Mantan Dirut PT BSP Ungkap Dugaan Korupsi dan Pencucian Uang

"Saya mau ditempatkan di BOBCPP karena saya orang yang ikut memimpin pembentukan BOBCPP menyadari ditahap awal sulit mendapatkan pekerja para professional perminyakan," jelasnya.
"Tentu tidak bijak kalau saya tinggalkan begitu saja. Blok CPP asset strategis negara dan kebanggaan daerah Riau. Selain itu saya juga menunggu realisasi janji akan menyelesaikan secara musyawarah kekeluargaan pemberhentian saya sebagai Dirut PT BSP," jelasnya.
Bekerja di BOBCPP gaji dan remunerasi sepenuhnya masuk dalam lifting cost yang dibayar (diganti/cost recovery) oleh SKK-Migas. Tidak ada uang PT BSP atau Pertamina yang menggaji.

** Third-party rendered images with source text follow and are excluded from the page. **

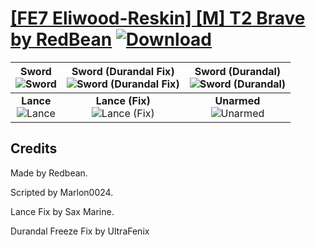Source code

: # [\[FE7 Eliwood-Reskin\] \[M\] T2 Brave by RedBean](https://github.com/Klokinator/FE-Repo/tree/main/Battle%20Animations/Lords%20-%20Vanilla%20and%20Custom/%5BFE7%20Eliwood-Reskin%5D%20%5BM%5D%20T2%20Brave%20by%20RedBean) [![Download](https://img.shields.io/badge/Download--red?style=social&logo=github)](https://minhaskamal.github.io/DownGit/#/home?url=https://github.com/Klokinator/FE-Repo/tree/main/Battle%20Animations/Lords%20-%20Vanilla%20and%20Custom/%5BFE7%20Eliwood-Reskin%5D%20%5BM%5D%20T2%20Brave%20by%20RedBean)

| <b>Sword</b><br/><img alt="Sword" src="https://raw.githubusercontent.com/Klokinator/FE-Repo/main/Battle%20Animations/Lords%20-%20Vanilla%20and%20Custom/%5BFE7%20Eliwood-Reskin%5D%20%5BM%5D%20T2%20Brave%20by%20RedBean/1.%20Sword/Sword.gif"/> | <b>Sword (Durandal Fix)</b><br/><img alt="Sword (Durandal Fix)" src="https://raw.githubusercontent.com/Klokinator/FE-Repo/main/Battle%20Animations/Lords%20-%20Vanilla%20and%20Custom/%5BFE7%20Eliwood-Reskin%5D%20%5BM%5D%20T2%20Brave%20by%20RedBean/1.%20Sword%20(Durandal%20Fix)/Sword.gif"/> | <b>Sword (Durandal)</b><br/><img alt="Sword (Durandal)" src="https://raw.githubusercontent.com/Klokinator/FE-Repo/main/Battle%20Animations/Lords%20-%20Vanilla%20and%20Custom/%5BFE7%20Eliwood-Reskin%5D%20%5BM%5D%20T2%20Brave%20by%20RedBean/1.%20Sword%20(Durandal)/Sword.gif"/> |
| :---: | :---: | :---: |
| <b>Lance</b><br/><img alt="Lance" src="https://raw.githubusercontent.com/Klokinator/FE-Repo/main/Battle%20Animations/Lords%20-%20Vanilla%20and%20Custom/%5BFE7%20Eliwood-Reskin%5D%20%5BM%5D%20T2%20Brave%20by%20RedBean/2.%20Lance/Lance.gif"/> | <b>Lance (Fix)</b><br/><img alt="Lance (Fix)" src="https://raw.githubusercontent.com/Klokinator/FE-Repo/main/Battle%20Animations/Lords%20-%20Vanilla%20and%20Custom/%5BFE7%20Eliwood-Reskin%5D%20%5BM%5D%20T2%20Brave%20by%20RedBean/2.%20Lance%20(Fix)/Lance.gif"/> | <b>Unarmed</b><br/><img alt="Unarmed" src="https://raw.githubusercontent.com/Klokinator/FE-Repo/main/Battle%20Animations/Lords%20-%20Vanilla%20and%20Custom/%5BFE7%20Eliwood-Reskin%5D%20%5BM%5D%20T2%20Brave%20by%20RedBean/8.%20Unarmed/Unarmed.gif"/> |

## Credits

Made by Redbean.

Scripted by Marlon0024.

Lance Fix by Sax Marine.

Durandal Freeze Fix by UltraFenix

Yang mesti dipertanyakan adalah Arwin AS ketika menjabat Bupati Siak menjadi Komisaris Utama PT BSP, juga selama kurang lebih 7 tahun menjadi anggota JMC BOBCPP bergaji miliaran rupiah per tahun dan berbagai remunerasi.
"Itu sepenuhnya dibebankan kepada SKK-Migas (cost recovery)," kata Nawasir.
Padahal menurut UU No. 22/1999 tentang Pemda Arwin (Bupati Siak saat itu) TERLARANG turut serta dalam perusahaan/yayasan bidang apapun dan karena itu patut diduga Arwin telah melakukan perbuatan korupsi dan pencucian uang. Aparat hukum sebenarnya tidak sulit mengusutnya dan memeriksanya sekarang juga.
Pada 2003 Azaly Djohan dan Ramlan Comel dibantu Said Chaidir ketahuan menggelapkan (korupsi) dana PT BSP. Akibatnya kasus korupsi Azaly dan Ramlan yang diputus hukuman 2 tahun penjara di PN Pekanbaru.
"Walau kemudian diputus bebas oleh MA, Azaly Djohan dan Ramlan Comel diberhentikan sebagai Direktur PT BSP dan JMC BOBCPP. Kita tahu Ramlan Comel wafat di penjara Sukamiskin Bandung sebagai napi koruptor," jelas Nawasir.